![]() |
LINGUIST 138/238     -     SYMBSYS 138   -     Autumn 2004
Homework 7 |
| Due: Friday Dec 3 before 10:00am |
Read this entire page before starting!!
Reminder: The due date for this homework is Friday Dec 3 before 10:00am
This homework has two parts
First, you'll need to get a Google key. Go to api.google.com and sign up for a key. (It's under Create a Google Account). PLEASE DO THIS BEFORE THANKSGIVING.
Now you need to make sure you can run the programs to search Google for you. We've copied some relevant scripts for doing this in Java and in Perl onto the AFS directory for the class. It looks like these will currently only work from the Elaine file server in Sweet Hall, so you'll need to ssh into elaine.stanford.edu to run these. (Although if you have Soap or other web services running on other machines feel free to try it from those). We've given you sample scripts that take a Google query and return 10 documents. Both scripts require you to enter the KEY that you get from Google when you register at Google.
For perl, you can use the program /afs/ir/class/linguist238/googly.pl, which we stole from the book Google Hacks. You first modify it by putting your key here in this line:
my $google_key='insert key here';You then run it as follows:
/afs/ir/class/linguist238/googly.pl
It will print out the top 10 results from Google for your query, together with their titles, and the "snippet", the short text that Google returns. Of course, you may want to to modify this code as you work on the homework.
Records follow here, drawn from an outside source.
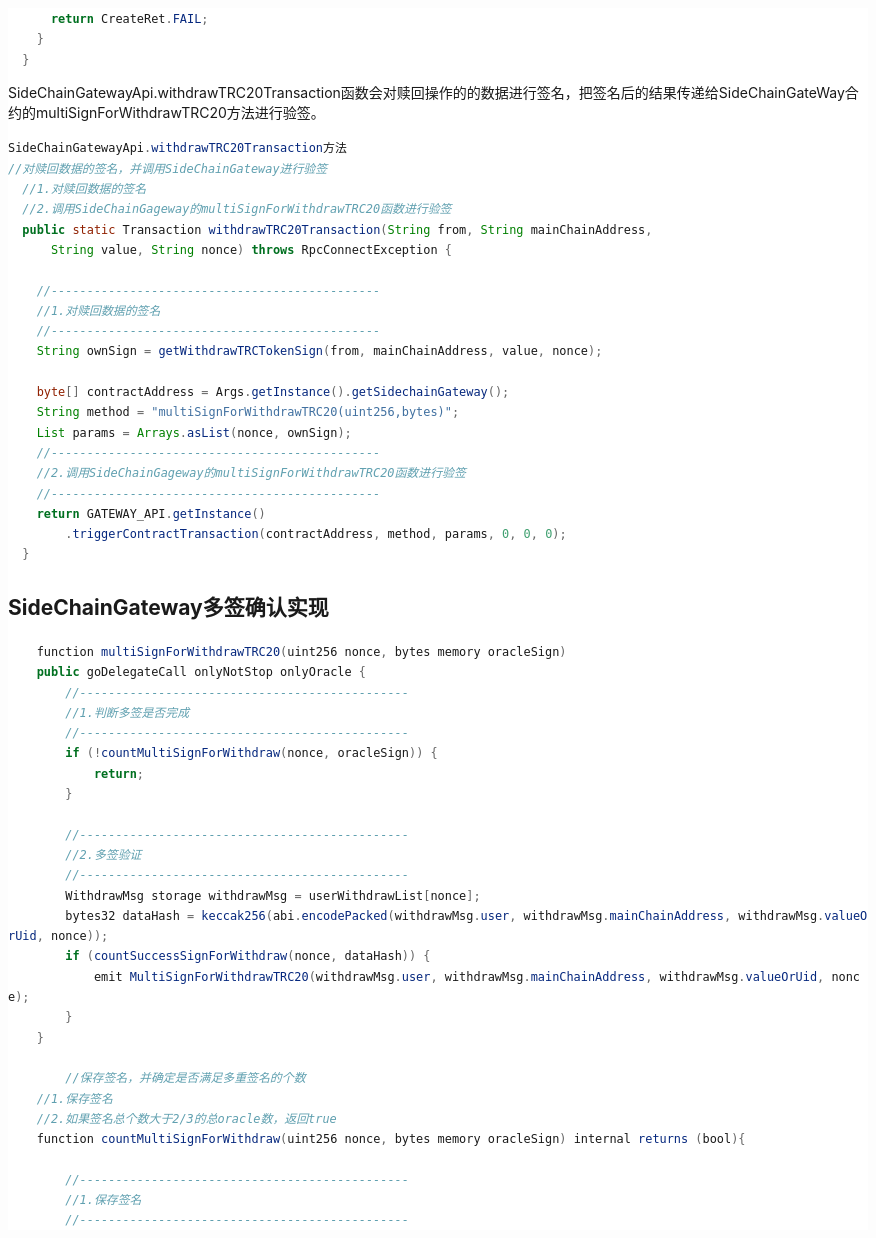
 ```java
      return CreateRet.FAIL;
    }
  }
```
SideChainGatewayApi.withdrawTRC20Transaction函数会对赎回操作的的数据进行签名，把签名后的结果传递给SideChainGateWay合约的multiSignForWithdrawTRC20方法进行验签。

```java
SideChainGatewayApi.withdrawTRC20Transaction方法
//对赎回数据的签名，并调用SideChainGateway进行验签
  //1.对赎回数据的签名
  //2.调用SideChainGageway的multiSignForWithdrawTRC20函数进行验签
  public static Transaction withdrawTRC20Transaction(String from, String mainChainAddress,
      String value, String nonce) throws RpcConnectException {

    //----------------------------------------------
    //1.对赎回数据的签名
    //----------------------------------------------
    String ownSign = getWithdrawTRCTokenSign(from, mainChainAddress, value, nonce);

    byte[] contractAddress = Args.getInstance().getSidechainGateway();
    String method = "multiSignForWithdrawTRC20(uint256,bytes)";
    List params = Arrays.asList(nonce, ownSign);
    //----------------------------------------------
    //2.调用SideChainGageway的multiSignForWithdrawTRC20函数进行验签
    //----------------------------------------------
    return GATEWAY_API.getInstance()
        .triggerContractTransaction(contractAddress, method, params, 0, 0, 0);
  }
```


## SideChainGateway多签确认实现
```java
    function multiSignForWithdrawTRC20(uint256 nonce, bytes memory oracleSign)
    public goDelegateCall onlyNotStop onlyOracle {
        //----------------------------------------------
        //1.判断多签是否完成
        //----------------------------------------------
        if (!countMultiSignForWithdraw(nonce, oracleSign)) {
            return;
        }

        //----------------------------------------------
        //2.多签验证
        //----------------------------------------------
        WithdrawMsg storage withdrawMsg = userWithdrawList[nonce];
        bytes32 dataHash = keccak256(abi.encodePacked(withdrawMsg.user, withdrawMsg.mainChainAddress, withdrawMsg.valueOrUid, nonce));
        if (countSuccessSignForWithdraw(nonce, dataHash)) {
            emit MultiSignForWithdrawTRC20(withdrawMsg.user, withdrawMsg.mainChainAddress, withdrawMsg.valueOrUid, nonce);
        }
    }
    
        //保存签名，并确定是否满足多重签名的个数
    //1.保存签名
    //2.如果签名总个数大于2/3的总oracle数，返回true
    function countMultiSignForWithdraw(uint256 nonce, bytes memory oracleSign) internal returns (bool){

        //----------------------------------------------
        //1.保存签名
        //----------------------------------------------
```

  [1]: http://static.zybuluo.com/zyumingfit/g5qveff83vc5qw1lmfxq0g3r/withdraw.png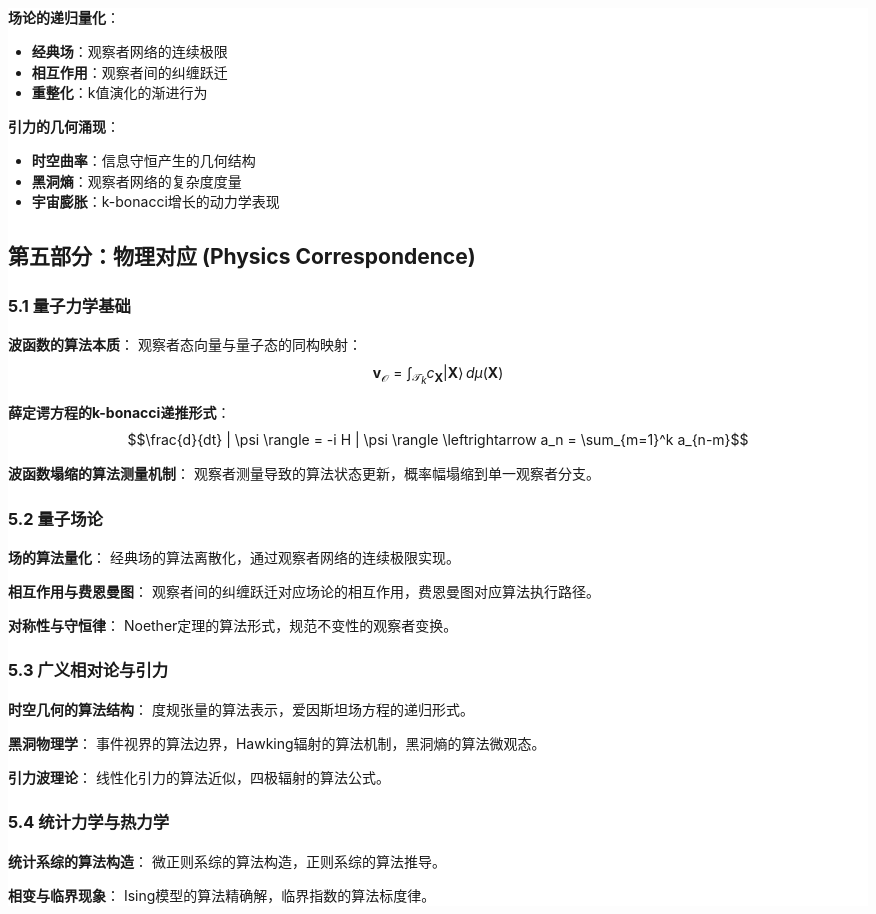 **场论的递归量化**：
- **经典场**：观察者网络的连续极限
- **相互作用**：观察者间的纠缠跃迁
- **重整化**：k值演化的渐进行为

**引力的几何涌现**：
- **时空曲率**：信息守恒产生的几何结构
- **黑洞熵**：观察者网络的复杂度度量
- **宇宙膨胀**：k-bonacci增长的动力学表现

## 第五部分：物理对应 (Physics Correspondence)

### 5.1 量子力学基础

**波函数的算法本质**：
观察者态向量与量子态的同构映射：
$$\mathbf{v}_{\mathcal{O}} = \int_{\mathcal{T}_k} c_{\mathbf{X}} | \mathbf{X} \rangle \, d\mu(\mathbf{X})$$

**薛定谔方程的k-bonacci递推形式**：
$$\frac{d}{dt} | \psi \rangle = -i H | \psi \rangle \leftrightarrow a_n = \sum_{m=1}^k a_{n-m}$$

**波函数塌缩的算法测量机制**：
观察者测量导致的算法状态更新，概率幅塌缩到单一观察者分支。

### 5.2 量子场论

**场的算法量化**：
经典场的算法离散化，通过观察者网络的连续极限实现。

**相互作用与费恩曼图**：
观察者间的纠缠跃迁对应场论的相互作用，费恩曼图对应算法执行路径。

**对称性与守恒律**：
Noether定理的算法形式，规范不变性的观察者变换。

### 5.3 广义相对论与引力

**时空几何的算法结构**：
度规张量的算法表示，爱因斯坦场方程的递归形式。

**黑洞物理学**：
事件视界的算法边界，Hawking辐射的算法机制，黑洞熵的算法微观态。

**引力波理论**：
线性化引力的算法近似，四极辐射的算法公式。

### 5.4 统计力学与热力学

**统计系综的算法构造**：
微正则系综的算法构造，正则系综的算法推导。

**相变与临界现象**：
Ising模型的算法精确解，临界指数的算法标度律。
For java, you can do the following from the command line (where KEY is your google key, and Foo is your query string):
java -cp /afs/ir/class/linguist238/googleapi.jar com.google.soap.search.GoogleAPIDemo KEY search Foo
The sample java code is in /afs/ir/class/linguist238/GoogleAPIDemo.java More information on the Google java class is in /afs/ir/class/linguist238/googleapi.
Here's the steps for building a simplified AskMSR-style question answering.
Given a question, rewrite the question in various ways to generate a number of search strings that are likely to match an answer. For example, given:
Where is the Louvre located?you might generate strings like the following:
the Louvre is located the is Louvre located the Louvre located isby writing some simple rules. For example, one rule might be:
If the query begins with the word "where", remove that word and try moving the next word everywhere else in the query.You could even (but don't have to) have more complicated rules, such as
In addition, if the query begins with the word "where" and doesn't end in "located", add the word "located". (or if it does end in "located", replace "located" with "near" or "in)producing more strings like the following:
the Louvre is in the Louvre is near